The photo has a tentative date of c. 1942 but it may be the “great snow” of 1944-45. There is a farm house on the right side of the photo but it appears to be somewhat snowed in. The lane was shovelled by hand, and if it were in 1944, the road was cleared by bulldozers. Just in case you haven’t had enough winter, there’s one more pleasant winter scene from that era. Once again, snow removal was with a shovel and the armstrong application
While we’re on the subject of photos, the Society has started digitally storing its collection of photos. Some have been done over the years, perhaps 5%, but a more systematic approach has been started. One Glanford school had 3 photos scanned, but after completing the process, we had over 3 dozen. We’ve found some earlier labelling problems - caption does not match the photo but these are rare. What is more frustrating are those pictures with no identifying text. Great pics but who and where?? We don’t have facial recognition software so we rely on the eyes and experience of people. It works in a number of cases but there’s fewer people “of a certain age” that may recognize the 19th and 20th century images on file.
There will be an announcement sometime this spring about the Hamilton Municipal Heritage Committee annual heritage property awards. In the past number of years, they have been held in February, but more recently, the event seems to have slowly oozed into later in the winter or spring. Full marks to the committee and their unfailing interest in the heritage of the city but it appears, to this bystander, that the process has been red-taped to the point of extinction. Some elements, whether government (read City of Hamilton), private, feeling-left-out citizens or misguided heritage groups seem to have slowed the process, muddied the historical waters so that the progression of the awards resemble the speed of a Greenland glacier. The awards ceremony will be coming to Glanbrook whenever “city hall”, not HMHC, decides to make a decision on the matter. We’ll let our members know the when and where of the awards once we know what’s happening. One positive note is that the committee’s Glanbrook representative, Ron Sinclair, had nominations submitted in late fall, 2014. It’s a shame the rest of the city wasn’t as efficient.
We keep receiving emails requesting information on a number of Glanbrook area families. The items that are most requested are burial sites, location of ancestral homes and farms and vital statistics. We’ve been able to be of some assistance in most cases, but not all information can be found. We have a number of printed formats, consisting of private family histories, published books, newspaper and Archives of Ontario microfilms. We now have on-line access to Ancestry material but for Canada only. (It’s a matter of economics, don’t you know.) Some of the more recent family names that we’ve researched are Bates, Kemp, McWatters (concerning William Lyon McKenzie’s 1837 visit), Clark, Ryckman and Rymal. There have been enquiries about our submissions to canadianheadstones.com, now numbering over 12,000 photos on-line at their website. Just so much to do, so little .......

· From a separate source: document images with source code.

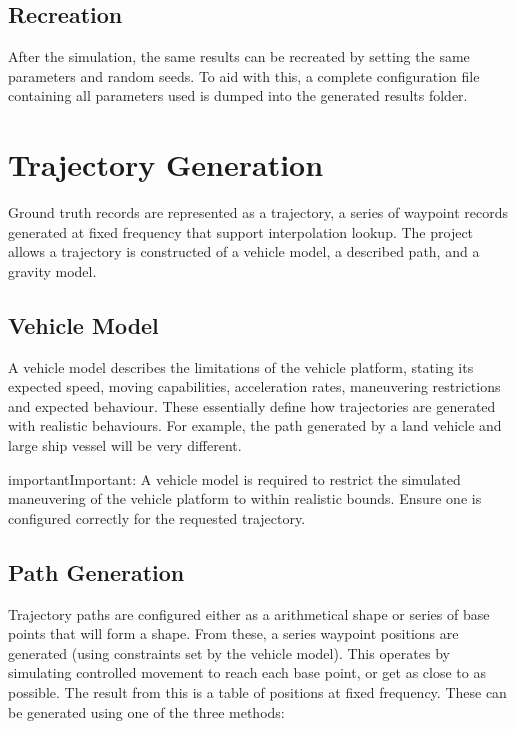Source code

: \documentclass[letterpaper,10pt,english]{sphinxmanual}
\begin{document}
\subsection{Recreation}
\label{\detokenize{usage/technical:recreation}}
\sphinxAtStartPar
After the simulation, the same results can be recreated by setting the same parameters and random seeds. To aid with
this, a complete configuration file containing all parameters used is dumped into the generated results folder.

\sphinxstepscope


\section{Trajectory Generation}
\label{\detokenize{usage/trajectory:trajectory-generation}}\label{\detokenize{usage/trajectory::doc}}
\sphinxAtStartPar
Ground truth records are represented as a trajectory, a series of waypoint records generated at fixed frequency that
support interpolation look\sphinxhyphen{}up. The project allows a trajectory is constructed of a vehicle model, a described path,
and a gravity model.


\subsection{Vehicle Model}
\label{\detokenize{usage/trajectory:vehicle-model}}
\sphinxAtStartPar
A vehicle model describes the limitations of the vehicle platform, stating its expected speed, moving capabilities,
acceleration rates, maneuvering restrictions and expected behaviour. These essentially define how trajectories are
generated with realistic behaviours. For example, the path generated by a land vehicle and large ship vessel will
be very different.

\begin{sphinxadmonition}{important}{Important:}
\sphinxAtStartPar
A vehicle model is required to restrict the simulated maneuvering of the vehicle platform to within realistic
bounds. Ensure one is configured correctly for the requested trajectory.
\end{sphinxadmonition}


\subsection{Path Generation}
\label{\detokenize{usage/trajectory:path-generation}}
\sphinxAtStartPar
Trajectory paths are configured either as a arithmetical shape or series of base points that will form a shape.
From these, a series waypoint positions are generated (using constraints set by the vehicle model). This operates by
simulating controlled movement to reach each base point, or get as close to as possible. The result from this is a
table of positions at fixed frequency. These can be generated using one of the three methods:
\end{document}

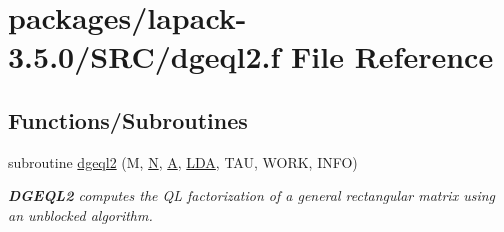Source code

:\hypertarget{dgeql2_8f}{}\section{packages/lapack-\/3.5.0/\+S\+R\+C/dgeql2.f File Reference}
\label{dgeql2_8f}
\subsection*{Functions/\+Subroutines}
\begin{DoxyCompactItemize}
\item 
subroutine \hyperlink{group__doubleGEcomputational_gaa3c49765445900907515a341da534d19}{dgeql2} (M, \hyperlink{polmisc_8c_a0240ac851181b84ac374872dc5434ee4}{N}, \hyperlink{classA}{A}, \hyperlink{example__user_8c_ae946da542ce0db94dced19b2ecefd1aa}{L\+D\+A}, T\+A\+U, W\+O\+R\+K, I\+N\+F\+O)
\begin{DoxyCompactList}\small\item\em {\bfseries D\+G\+E\+Q\+L2} computes the Q\+L factorization of a general rectangular matrix using an unblocked algorithm. \end{DoxyCompactList}\end{DoxyCompactItemize}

This leads us to a suggestion that will be raised at our upcoming annual meeting hours of operation for the archives. We’ve reduced the summer opening by 10 days and it will be suggested that we open one afternoon a week, rather the present two. There’s not enough volunteers to go around, therefore the suggestion.
Since we started with winter, to close, we’ve included a bit of heritage spring. Below is a 1873 seed catalogue from John A. Bruce, Hamilton, Ontario. Its cover features the champion intermediate mangel werzel, just what every household garden needs. Just a thought.
Upcoming Society Events:
Monday, March 16, 6:00 PM: Annual meeting and potluck supper. St. Paul’s Glanford Anglican church, 2869 Upper James St., Mount Hope. Monday
April 20, 7:30 PM: Orchard Court, 2800 Library Lane, Binbrook Programme to be announced.
Monday May 25, 7:30 PM: St. Paul’s Glanford Anglican church, 2869 Upper James St., Mount Hope. Tour & talk about the adjoining pioneer cemetery.
Monday, June 22, 7:00 PM: Annual strawberry festival, site to be announced.